Directions
Would you print the records below without changing anything?

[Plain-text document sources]
·····
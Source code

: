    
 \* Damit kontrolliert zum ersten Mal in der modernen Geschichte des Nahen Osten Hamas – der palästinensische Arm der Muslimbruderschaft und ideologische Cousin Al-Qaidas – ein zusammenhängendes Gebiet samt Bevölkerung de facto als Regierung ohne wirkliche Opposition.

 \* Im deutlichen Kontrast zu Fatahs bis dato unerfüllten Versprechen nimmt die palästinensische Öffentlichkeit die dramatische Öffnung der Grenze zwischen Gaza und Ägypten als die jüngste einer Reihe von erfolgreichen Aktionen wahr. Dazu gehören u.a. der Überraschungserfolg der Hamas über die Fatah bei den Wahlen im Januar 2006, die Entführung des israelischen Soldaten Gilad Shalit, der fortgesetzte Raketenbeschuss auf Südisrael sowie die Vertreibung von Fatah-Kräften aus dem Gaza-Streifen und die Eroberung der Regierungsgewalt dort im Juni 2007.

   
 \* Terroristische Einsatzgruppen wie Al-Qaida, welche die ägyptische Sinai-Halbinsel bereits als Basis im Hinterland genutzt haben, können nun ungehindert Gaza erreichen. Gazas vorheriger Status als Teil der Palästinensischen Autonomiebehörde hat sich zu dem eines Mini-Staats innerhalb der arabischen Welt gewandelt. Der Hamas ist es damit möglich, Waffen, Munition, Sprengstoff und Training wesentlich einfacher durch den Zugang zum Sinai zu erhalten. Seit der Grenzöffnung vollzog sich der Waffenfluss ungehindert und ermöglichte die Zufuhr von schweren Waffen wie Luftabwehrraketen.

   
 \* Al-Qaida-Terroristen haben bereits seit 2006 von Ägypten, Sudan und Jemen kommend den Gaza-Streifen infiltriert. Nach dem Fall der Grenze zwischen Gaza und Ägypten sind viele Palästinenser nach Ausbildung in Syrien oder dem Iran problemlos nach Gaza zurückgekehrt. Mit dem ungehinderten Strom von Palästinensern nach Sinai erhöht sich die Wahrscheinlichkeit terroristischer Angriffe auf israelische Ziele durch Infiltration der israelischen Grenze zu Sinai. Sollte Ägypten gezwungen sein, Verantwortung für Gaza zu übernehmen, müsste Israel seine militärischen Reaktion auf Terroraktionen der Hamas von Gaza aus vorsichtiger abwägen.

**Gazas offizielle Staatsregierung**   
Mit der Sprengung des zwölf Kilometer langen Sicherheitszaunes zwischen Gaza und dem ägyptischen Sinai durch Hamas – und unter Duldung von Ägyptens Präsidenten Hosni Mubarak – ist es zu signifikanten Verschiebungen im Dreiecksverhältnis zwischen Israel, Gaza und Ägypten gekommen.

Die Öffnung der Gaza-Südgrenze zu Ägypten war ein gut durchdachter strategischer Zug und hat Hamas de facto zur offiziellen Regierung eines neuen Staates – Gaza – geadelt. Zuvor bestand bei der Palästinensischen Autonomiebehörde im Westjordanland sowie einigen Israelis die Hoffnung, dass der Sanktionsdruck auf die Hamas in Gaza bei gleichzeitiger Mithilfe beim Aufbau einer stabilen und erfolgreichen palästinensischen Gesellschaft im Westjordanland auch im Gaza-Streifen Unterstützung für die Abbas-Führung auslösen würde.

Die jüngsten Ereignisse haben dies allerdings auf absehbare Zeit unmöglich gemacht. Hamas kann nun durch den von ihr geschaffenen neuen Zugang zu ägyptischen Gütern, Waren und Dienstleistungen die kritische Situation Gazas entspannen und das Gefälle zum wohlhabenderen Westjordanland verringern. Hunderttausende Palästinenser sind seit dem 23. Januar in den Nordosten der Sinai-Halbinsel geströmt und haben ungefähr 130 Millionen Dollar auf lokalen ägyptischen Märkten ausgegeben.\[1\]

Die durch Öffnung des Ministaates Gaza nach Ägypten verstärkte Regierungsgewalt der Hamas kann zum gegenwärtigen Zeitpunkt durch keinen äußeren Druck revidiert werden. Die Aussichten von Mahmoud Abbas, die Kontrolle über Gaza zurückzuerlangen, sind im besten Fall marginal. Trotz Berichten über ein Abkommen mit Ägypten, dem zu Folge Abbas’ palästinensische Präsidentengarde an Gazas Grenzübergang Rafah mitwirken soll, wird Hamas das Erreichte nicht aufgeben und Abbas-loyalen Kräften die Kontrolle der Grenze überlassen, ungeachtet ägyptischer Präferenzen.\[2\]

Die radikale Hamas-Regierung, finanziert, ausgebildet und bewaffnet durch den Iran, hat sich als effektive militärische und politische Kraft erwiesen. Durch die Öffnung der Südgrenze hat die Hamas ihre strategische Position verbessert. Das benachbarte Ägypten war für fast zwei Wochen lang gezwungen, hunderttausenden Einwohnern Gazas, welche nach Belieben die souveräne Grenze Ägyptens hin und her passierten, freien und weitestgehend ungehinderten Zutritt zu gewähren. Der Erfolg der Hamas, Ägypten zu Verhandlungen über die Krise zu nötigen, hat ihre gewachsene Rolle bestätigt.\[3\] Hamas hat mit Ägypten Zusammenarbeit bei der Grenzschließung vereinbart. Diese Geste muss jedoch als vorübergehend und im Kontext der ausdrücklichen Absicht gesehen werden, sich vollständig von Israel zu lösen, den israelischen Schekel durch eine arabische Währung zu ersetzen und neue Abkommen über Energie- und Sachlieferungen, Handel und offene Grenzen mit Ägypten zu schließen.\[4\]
·····
Answer
Source code

:    
 \* Damit kontrolliert zum ersten Mal in der modernen Geschichte des Nahen Osten Hamas – der palästinensische Arm der Muslimbruderschaft und ideologische Cousin Al-Qaidas – ein zusammenhängendes Gebiet samt Bevölkerung de facto als Regierung ohne wirkliche Opposition.

 \* Im deutlichen Kontrast zu Fatahs bis dato unerfüllten Versprechen nimmt die palästinensische Öffentlichkeit die dramatische Öffnung der Grenze zwischen Gaza und Ägypten als die jüngste einer Reihe von erfolgreichen Aktionen wahr. Dazu gehören u.a. der Überraschungserfolg der Hamas über die Fatah bei den Wahlen im Januar 2006, die Entführung des israelischen Soldaten Gilad Shalit, der fortgesetzte Raketenbeschuss auf Südisrael sowie die Vertreibung von Fatah-Kräften aus dem Gaza-Streifen und die Eroberung der Regierungsgewalt dort im Juni 2007.

   
 \* Terroristische Einsatzgruppen wie Al-Qaida, welche die ägyptische Sinai-Halbinsel bereits als Basis im Hinterland genutzt haben, können nun ungehindert Gaza erreichen. Gazas vorheriger Status als Teil der Palästinensischen Autonomiebehörde hat sich zu dem eines Mini-Staats innerhalb der arabischen Welt gewandelt. Der Hamas ist es damit möglich, Waffen, Munition, Sprengstoff und Training wesentlich einfacher durch den Zugang zum Sinai zu erhalten. Seit der Grenzöffnung vollzog sich der Waffenfluss ungehindert und ermöglichte die Zufuhr von schweren Waffen wie Luftabwehrraketen.

   
 \* Al-Qaida-Terroristen haben bereits seit 2006 von Ägypten, Sudan und Jemen kommend den Gaza-Streifen infiltriert. Nach dem Fall der Grenze zwischen Gaza und Ägypten sind viele Palästinenser nach Ausbildung in Syrien oder dem Iran problemlos nach Gaza zurückgekehrt. Mit dem ungehinderten Strom von Palästinensern nach Sinai erhöht sich die Wahrscheinlichkeit terroristischer Angriffe auf israelische Ziele durch Infiltration der israelischen Grenze zu Sinai. Sollte Ägypten gezwungen sein, Verantwortung für Gaza zu übernehmen, müsste Israel seine militärischen Reaktion auf Terroraktionen der Hamas von Gaza aus vorsichtiger abwägen.

**Gazas offizielle Staatsregierung**   
Mit der Sprengung des zwölf Kilometer langen Sicherheitszaunes zwischen Gaza und dem ägyptischen Sinai durch Hamas – und unter Duldung von Ägyptens Präsidenten Hosni Mubarak – ist es zu signifikanten Verschiebungen im Dreiecksverhältnis zwischen Israel, Gaza und Ägypten gekommen.

Die Öffnung der Gaza-Südgrenze zu Ägypten war ein gut durchdachter strategischer Zug und hat Hamas de facto zur offiziellen Regierung eines neuen Staates – Gaza – geadelt. Zuvor bestand bei der Palästinensischen Autonomiebehörde im Westjordanland sowie einigen Israelis die Hoffnung, dass der Sanktionsdruck auf die Hamas in Gaza bei gleichzeitiger Mithilfe beim Aufbau einer stabilen und erfolgreichen palästinensischen Gesellschaft im Westjordanland auch im Gaza-Streifen Unterstützung für die Abbas-Führung auslösen würde.

Die jüngsten Ereignisse haben dies allerdings auf absehbare Zeit unmöglich gemacht. Hamas kann nun durch den von ihr geschaffenen neuen Zugang zu ägyptischen Gütern, Waren und Dienstleistungen die kritische Situation Gazas entspannen und das Gefälle zum wohlhabenderen Westjordanland verringern. Hunderttausende Palästinenser sind seit dem 23. Januar in den Nordosten der Sinai-Halbinsel geströmt und haben ungefähr 130 Millionen Dollar auf lokalen ägyptischen Märkten ausgegeben.\[1\]

Die durch Öffnung des Ministaates Gaza nach Ägypten verstärkte Regierungsgewalt der Hamas kann zum gegenwärtigen Zeitpunkt durch keinen äußeren Druck revidiert werden. Die Aussichten von Mahmoud Abbas, die Kontrolle über Gaza zurückzuerlangen, sind im besten Fall marginal. Trotz Berichten über ein Abkommen mit Ägypten, dem zu Folge Abbas’ palästinensische Präsidentengarde an Gazas Grenzübergang Rafah mitwirken soll, wird Hamas das Erreichte nicht aufgeben und Abbas-loyalen Kräften die Kontrolle der Grenze überlassen, ungeachtet ägyptischer Präferenzen.\[2\]

Die radikale Hamas-Regierung, finanziert, ausgebildet und bewaffnet durch den Iran, hat sich als effektive militärische und politische Kraft erwiesen. Durch die Öffnung der Südgrenze hat die Hamas ihre strategische Position verbessert. Das benachbarte Ägypten war für fast zwei Wochen lang gezwungen, hunderttausenden Einwohnern Gazas, welche nach Belieben die souveräne Grenze Ägyptens hin und her passierten, freien und weitestgehend ungehinderten Zutritt zu gewähren. Der Erfolg der Hamas, Ägypten zu Verhandlungen über die Krise zu nötigen, hat ihre gewachsene Rolle bestätigt.\[3\] Hamas hat mit Ägypten Zusammenarbeit bei der Grenzschließung vereinbart. Diese Geste muss jedoch als vorübergehend und im Kontext der ausdrücklichen Absicht gesehen werden, sich vollständig von Israel zu lösen, den israelischen Schekel durch eine arabische Währung zu ersetzen und neue Abkommen über Energie- und Sachlieferungen, Handel und offene Grenzen mit Ägypten zu schließen.\[4\]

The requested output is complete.